What is being asked: If a line in the data contains "Boolean", copy it out.

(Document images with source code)
■ ■ ■
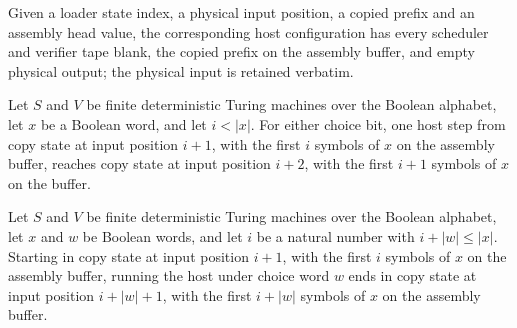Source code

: \begin{definition}
\label{Complexity.b2LoadCfg}
\leanok
{}
Given a loader state index, a physical input position, a copied prefix and an assembly head value, the corresponding host configuration has every scheduler and verifier tape blank, the copied prefix on the assembly buffer, and empty physical output; the physical input is retained verbatim.
\end{definition}

\begin{lemma}
\label{Complexity.b2_copy_step}
\leanok
{}
Let $S$ and $V$ be finite deterministic Turing machines over the Boolean alphabet, let
$x$ be a Boolean word, and let $i<|x|$. For either choice bit, one host step from copy
state at input position $i+1$, with the first $i$ symbols of $x$ on the assembly buffer,
reaches copy state at input position $i+2$, with the first $i+1$ symbols of $x$ on the
buffer.
\end{lemma}

\begin{lemma}
\label{Complexity.b2_copy_run}
\leanok
{}
Let $S$ and $V$ be finite deterministic Turing machines over the Boolean alphabet, let
$x$ and $w$ be Boolean words, and let $i$ be a natural number with $i+|w|\le |x|$.
Starting in copy state at input position $i+1$, with the first $i$ symbols of $x$ on the
assembly buffer, running the host under choice word $w$ ends in copy state at input
position $i+|w|+1$, with the first $i+|w|$ symbols of $x$ on the assembly buffer.
\end{lemma}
■ ■ ■
Expected answer:
Let $S$ and $V$ be finite deterministic Turing machines over the Boolean alphabet, let
$x$ be a Boolean word, and let $i<|x|$. For either choice bit, one host step from copy
Let $S$ and $V$ be finite deterministic Turing machines over the Boolean alphabet, let
$x$ and $w$ be Boolean words, and let $i$ be a natural number with $i+|w|\le |x|$.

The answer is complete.